Saved entries:
::::
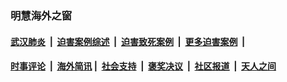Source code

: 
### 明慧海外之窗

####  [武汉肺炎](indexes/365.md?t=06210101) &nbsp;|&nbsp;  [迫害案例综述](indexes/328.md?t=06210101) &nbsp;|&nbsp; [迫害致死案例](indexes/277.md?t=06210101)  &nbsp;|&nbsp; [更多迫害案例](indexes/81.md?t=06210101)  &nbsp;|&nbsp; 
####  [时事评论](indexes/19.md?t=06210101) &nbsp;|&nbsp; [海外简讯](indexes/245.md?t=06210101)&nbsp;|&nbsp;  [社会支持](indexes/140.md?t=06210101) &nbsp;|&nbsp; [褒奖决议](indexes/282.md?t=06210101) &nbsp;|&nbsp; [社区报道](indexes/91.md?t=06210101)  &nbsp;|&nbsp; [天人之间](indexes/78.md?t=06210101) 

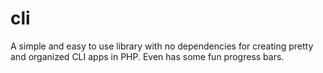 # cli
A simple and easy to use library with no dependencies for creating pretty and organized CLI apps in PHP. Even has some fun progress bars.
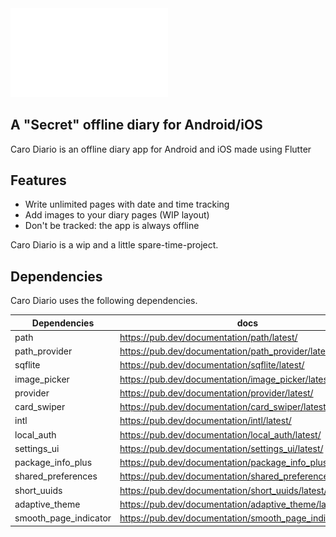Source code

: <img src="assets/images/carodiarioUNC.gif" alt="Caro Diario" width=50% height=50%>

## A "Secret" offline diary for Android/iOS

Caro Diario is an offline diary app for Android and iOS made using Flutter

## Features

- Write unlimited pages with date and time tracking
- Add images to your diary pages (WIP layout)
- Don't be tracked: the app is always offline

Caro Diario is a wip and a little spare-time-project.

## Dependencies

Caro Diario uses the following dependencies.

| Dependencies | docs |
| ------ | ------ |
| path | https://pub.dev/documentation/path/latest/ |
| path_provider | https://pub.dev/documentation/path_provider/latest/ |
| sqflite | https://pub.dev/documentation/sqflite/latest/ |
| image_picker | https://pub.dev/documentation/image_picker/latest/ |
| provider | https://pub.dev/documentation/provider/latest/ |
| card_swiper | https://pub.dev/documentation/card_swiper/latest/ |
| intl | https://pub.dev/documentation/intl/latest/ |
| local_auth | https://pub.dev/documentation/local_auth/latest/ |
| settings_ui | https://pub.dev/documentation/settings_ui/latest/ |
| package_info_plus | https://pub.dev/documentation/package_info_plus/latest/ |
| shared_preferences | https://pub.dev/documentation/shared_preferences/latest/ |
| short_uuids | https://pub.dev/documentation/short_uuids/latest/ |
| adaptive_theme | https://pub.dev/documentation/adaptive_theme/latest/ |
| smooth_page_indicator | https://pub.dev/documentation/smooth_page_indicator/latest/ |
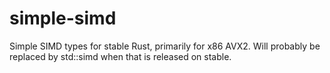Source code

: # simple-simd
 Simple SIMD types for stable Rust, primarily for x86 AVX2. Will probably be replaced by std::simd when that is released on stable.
::::
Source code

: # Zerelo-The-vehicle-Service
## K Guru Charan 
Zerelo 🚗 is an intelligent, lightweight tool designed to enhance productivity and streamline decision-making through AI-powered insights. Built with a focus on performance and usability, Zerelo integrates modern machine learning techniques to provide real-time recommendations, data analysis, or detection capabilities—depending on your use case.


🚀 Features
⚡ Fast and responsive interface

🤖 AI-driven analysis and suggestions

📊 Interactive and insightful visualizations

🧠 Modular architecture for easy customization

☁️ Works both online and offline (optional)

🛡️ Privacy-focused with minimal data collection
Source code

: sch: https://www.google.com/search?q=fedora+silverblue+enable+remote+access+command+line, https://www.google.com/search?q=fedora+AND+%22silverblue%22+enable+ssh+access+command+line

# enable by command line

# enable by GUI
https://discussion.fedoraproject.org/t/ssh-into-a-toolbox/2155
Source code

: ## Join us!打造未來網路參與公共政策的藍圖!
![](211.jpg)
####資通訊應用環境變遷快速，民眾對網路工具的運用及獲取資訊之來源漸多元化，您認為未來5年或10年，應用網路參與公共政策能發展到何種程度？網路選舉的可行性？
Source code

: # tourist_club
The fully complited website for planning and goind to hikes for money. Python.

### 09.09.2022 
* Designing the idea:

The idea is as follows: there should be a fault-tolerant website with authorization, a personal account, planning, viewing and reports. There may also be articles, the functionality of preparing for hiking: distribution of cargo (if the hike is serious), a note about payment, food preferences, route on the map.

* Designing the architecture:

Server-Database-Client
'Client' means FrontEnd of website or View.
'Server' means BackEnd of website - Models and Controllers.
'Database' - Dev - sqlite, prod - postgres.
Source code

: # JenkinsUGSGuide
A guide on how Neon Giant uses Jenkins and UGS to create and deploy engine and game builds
::::
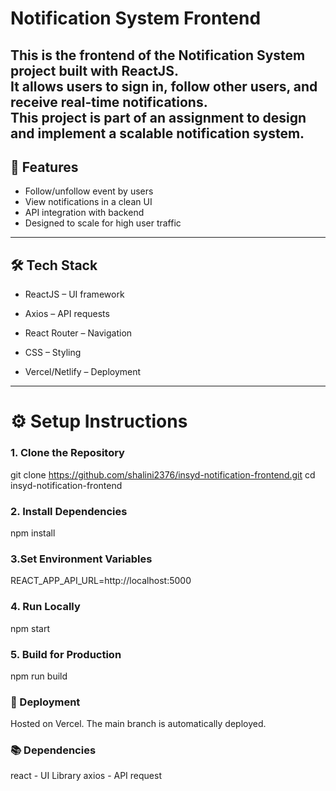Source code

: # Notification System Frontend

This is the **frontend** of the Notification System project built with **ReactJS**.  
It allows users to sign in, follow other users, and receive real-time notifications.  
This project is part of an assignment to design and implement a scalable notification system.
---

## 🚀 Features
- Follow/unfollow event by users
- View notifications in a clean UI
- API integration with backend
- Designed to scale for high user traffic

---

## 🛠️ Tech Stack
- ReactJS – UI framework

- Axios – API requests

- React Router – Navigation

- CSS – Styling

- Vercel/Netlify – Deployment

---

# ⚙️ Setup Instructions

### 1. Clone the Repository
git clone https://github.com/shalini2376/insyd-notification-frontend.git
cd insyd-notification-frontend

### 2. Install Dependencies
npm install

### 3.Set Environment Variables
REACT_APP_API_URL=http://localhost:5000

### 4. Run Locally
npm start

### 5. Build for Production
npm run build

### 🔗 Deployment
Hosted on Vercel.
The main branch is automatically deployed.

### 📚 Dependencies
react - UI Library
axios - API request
::::
> TASK DETAILS
Only the number should be given: how many lines in the data contain the string "ReactJS".

> ANSWER BOX
2